The number of fishes on each image is drawn from a normal distribution with a mean and standard deviation:

In [None]:
n_fish_mean = 6
n_fish_std = 2

Define the number of images to generate:

In [None]:
n_images = 50

Create the output folders:

In [None]:
data_folder = Path("data")

color_folder = data_folder / "synthetic/color"
depth_folder = data_folder / "synthetic/data"
annotation_folder = data_folder / "synthetic/annotation"

color_folder.mkdir(exist_ok=True, parents=True)
depth_folder.mkdir(exist_ok=True, parents=True)
annotation_folder.mkdir(exist_ok=True, parents=True)

Create the synthetic images:

In [None]:
# Create generators
annotation_generator = AnnotationGenerator()
image_generator = ImageGenerator(annotation_generator=annotation_generator)

# Get the number of fishes in each image from a distribution
number_distribution = np.random.normal(n_fish_mean, n_fish_std, size=n_images)

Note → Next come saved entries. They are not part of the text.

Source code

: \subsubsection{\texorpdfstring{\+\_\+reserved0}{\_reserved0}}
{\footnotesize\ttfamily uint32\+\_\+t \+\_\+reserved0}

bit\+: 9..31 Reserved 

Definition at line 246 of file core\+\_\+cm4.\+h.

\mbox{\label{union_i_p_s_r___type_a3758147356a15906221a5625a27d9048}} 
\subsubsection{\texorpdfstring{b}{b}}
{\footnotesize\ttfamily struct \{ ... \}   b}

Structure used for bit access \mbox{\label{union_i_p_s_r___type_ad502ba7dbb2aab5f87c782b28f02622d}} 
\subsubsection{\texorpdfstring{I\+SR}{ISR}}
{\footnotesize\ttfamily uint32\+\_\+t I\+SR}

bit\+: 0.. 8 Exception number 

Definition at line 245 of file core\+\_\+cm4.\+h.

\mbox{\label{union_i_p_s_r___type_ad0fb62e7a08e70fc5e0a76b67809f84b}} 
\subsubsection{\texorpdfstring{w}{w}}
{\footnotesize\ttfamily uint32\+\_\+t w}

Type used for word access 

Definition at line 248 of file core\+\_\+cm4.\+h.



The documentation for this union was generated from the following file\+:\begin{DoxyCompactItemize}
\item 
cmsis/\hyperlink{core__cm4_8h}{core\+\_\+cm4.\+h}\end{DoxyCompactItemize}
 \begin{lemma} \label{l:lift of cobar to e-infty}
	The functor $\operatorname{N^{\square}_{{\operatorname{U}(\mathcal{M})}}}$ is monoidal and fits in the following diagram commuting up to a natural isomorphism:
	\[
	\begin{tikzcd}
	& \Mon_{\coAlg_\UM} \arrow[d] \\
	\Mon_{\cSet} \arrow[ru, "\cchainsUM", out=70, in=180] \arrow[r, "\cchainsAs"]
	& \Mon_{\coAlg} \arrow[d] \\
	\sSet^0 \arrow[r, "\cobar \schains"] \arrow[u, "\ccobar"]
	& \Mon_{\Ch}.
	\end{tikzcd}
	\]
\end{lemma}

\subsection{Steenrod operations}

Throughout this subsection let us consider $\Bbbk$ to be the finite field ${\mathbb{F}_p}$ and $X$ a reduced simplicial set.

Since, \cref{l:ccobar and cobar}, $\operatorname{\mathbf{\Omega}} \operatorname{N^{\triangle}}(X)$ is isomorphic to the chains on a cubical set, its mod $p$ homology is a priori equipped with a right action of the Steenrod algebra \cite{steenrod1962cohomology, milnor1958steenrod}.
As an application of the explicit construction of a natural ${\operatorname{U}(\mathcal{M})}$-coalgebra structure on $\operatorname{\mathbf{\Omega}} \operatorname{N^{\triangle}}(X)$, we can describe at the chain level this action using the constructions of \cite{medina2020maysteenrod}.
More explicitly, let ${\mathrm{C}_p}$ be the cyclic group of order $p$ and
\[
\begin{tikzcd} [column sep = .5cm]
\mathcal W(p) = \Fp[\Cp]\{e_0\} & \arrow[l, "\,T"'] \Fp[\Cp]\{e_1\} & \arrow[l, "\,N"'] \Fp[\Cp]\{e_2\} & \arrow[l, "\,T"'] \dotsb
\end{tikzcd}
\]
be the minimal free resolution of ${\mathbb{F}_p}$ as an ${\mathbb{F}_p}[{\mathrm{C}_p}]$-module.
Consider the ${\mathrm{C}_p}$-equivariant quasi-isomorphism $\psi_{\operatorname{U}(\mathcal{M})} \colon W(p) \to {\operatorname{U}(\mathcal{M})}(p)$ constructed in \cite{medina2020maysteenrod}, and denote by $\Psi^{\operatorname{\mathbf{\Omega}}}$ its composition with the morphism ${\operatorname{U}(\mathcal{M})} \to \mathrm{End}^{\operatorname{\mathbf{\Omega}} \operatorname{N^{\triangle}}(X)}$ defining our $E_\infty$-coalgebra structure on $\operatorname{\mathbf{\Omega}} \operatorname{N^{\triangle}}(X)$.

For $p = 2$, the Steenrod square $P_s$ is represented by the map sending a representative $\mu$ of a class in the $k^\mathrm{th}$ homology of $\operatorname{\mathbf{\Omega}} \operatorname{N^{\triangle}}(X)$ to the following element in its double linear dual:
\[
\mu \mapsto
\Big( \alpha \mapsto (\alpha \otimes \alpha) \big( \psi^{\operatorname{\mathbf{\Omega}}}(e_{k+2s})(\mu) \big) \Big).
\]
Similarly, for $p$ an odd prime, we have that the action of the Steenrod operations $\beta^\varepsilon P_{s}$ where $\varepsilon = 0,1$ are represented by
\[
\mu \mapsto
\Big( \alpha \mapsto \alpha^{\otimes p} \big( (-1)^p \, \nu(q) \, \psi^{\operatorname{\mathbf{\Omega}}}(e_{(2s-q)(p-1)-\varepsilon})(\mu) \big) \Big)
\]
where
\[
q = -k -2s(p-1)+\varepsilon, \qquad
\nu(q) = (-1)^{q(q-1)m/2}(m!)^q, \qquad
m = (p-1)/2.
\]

for n_fish in tqdm(number_distribution, desc="Generating images"):
    # Choose the fishes randomly
    choice = np.random.choice(
        list(fish_probabilities.keys()),
        size=round(n_fish),
        replace=True,
        p=list(fish_probabilities.values()),
    )
    counts = Counter(choice)

    # Create image
    image_name = datetime.now().strftime("%Y%m%d_%H%M%S_%f")[:-3]
    color_image_path = color_folder / (image_name + "_RGB.png")
    depth_image_path = depth_folder / (image_name + "_depth.png")
    color_image, depth_image = image_generator.generate_image(counts)

    # Write image file
    cv2.imwrite(str(color_image_path), color_image)
    cv2.imwrite(str(depth_image_path), depth_image)

    # Write annotation file
    annotation_json_path = annotation_folder / (image_name + "_RGB.json")
    annotation_generator.write_annotation_file(annotation_json_path, color_image_path)

Show two random generated synthetic images:

In [None]:
s_files = list(color_folder.glob("*.png"))
f, axarr = plt.subplots(1, 2, figsize=(20,20))
show_image(cv2.imread(str(s_files[np.random.randint(0, len(s_files))])), axarr[0])
show_image(cv2.imread(str(s_files[np.random.randint(0, len(s_files))])), axarr[1])
plt.show()

To use the generated synthetic images, download the data from `data/synthetic` and paste it in one of the images folders in `data/fdf_images/images` in the next notebooks.